This is due to the encryption design. Each file is encrypted with a key and these keys are protected by the user password. If you loose this password, you can recover the files (except you have put these recovery keys in place, which is not the case and that’s the reason you get this warning).

What happens during a password change? In case of the user itself, he can change the password and the encryption key’s password is changed as well (because he knows the old password). In case the admin changes the password, he does not (and in general must not) know the old password. He can change the login but not update the encrypted keys.

After the admin changes the password, the user can login with the new password, but then he must provide his old password to update the encryption keys.

In the beginning the design probably wanted that the user is also protected from a malicious admins as well. However, since the server-side encryption takes place on the server, the passwords are handled by the server, a server admin can obtain the password or the unencrypted files (unless the user uploaded them once encrypted and never connects to the server again). So lately, the official recommendation go back to say that it is rather for external storage where it was designed for originally (so you can use external storage you don’t trust so much). So it only makes sense in this case to run server-side encryption with recovery key which would allow easy change of passwords by admins.
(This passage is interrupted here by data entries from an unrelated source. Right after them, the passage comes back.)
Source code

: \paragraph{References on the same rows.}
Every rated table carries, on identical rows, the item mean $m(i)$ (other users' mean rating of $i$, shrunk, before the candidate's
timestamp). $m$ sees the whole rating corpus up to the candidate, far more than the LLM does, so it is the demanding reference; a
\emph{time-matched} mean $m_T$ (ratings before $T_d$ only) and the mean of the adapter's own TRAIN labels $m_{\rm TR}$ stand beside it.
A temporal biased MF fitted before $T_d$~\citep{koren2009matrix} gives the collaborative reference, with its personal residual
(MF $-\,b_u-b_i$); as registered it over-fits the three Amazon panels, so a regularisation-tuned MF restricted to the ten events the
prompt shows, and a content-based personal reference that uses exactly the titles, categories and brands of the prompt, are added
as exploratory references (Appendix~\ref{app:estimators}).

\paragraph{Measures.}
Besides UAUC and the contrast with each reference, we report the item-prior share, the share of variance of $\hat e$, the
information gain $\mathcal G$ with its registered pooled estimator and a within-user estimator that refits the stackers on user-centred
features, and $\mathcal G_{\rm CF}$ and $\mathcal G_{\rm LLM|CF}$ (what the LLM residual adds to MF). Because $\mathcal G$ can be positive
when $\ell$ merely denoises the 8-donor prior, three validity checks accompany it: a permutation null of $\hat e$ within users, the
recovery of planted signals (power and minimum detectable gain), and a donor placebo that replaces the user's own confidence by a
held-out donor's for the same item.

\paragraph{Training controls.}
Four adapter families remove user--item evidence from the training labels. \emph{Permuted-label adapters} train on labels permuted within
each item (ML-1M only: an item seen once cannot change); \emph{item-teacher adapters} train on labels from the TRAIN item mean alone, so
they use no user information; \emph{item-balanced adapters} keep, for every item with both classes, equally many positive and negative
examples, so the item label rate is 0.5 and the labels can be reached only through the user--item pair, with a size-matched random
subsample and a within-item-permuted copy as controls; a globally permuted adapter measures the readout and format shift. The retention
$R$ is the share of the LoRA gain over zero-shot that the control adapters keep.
Perhaps there should be a clearer statement, by enforcing recovery keys and naming the whole solution external storage encryption.

To provide good protection of user data even against the admin, there is currently an effort to provide client-side encryption over all clients. The server support is already in place, some clients are already supporting it (android) with other to come later this year (desktop).

There is a recent status of all the available encryption on Nextcloud:

Please try to make your comments and ideas a bit more constructive. Warnings can be unclear and require improvement. Even the overall encryption process could have flaws. I’m not happy with all the wording and presentation, often people turn on this server-side encryption without real benefits and a large risk to loose their data.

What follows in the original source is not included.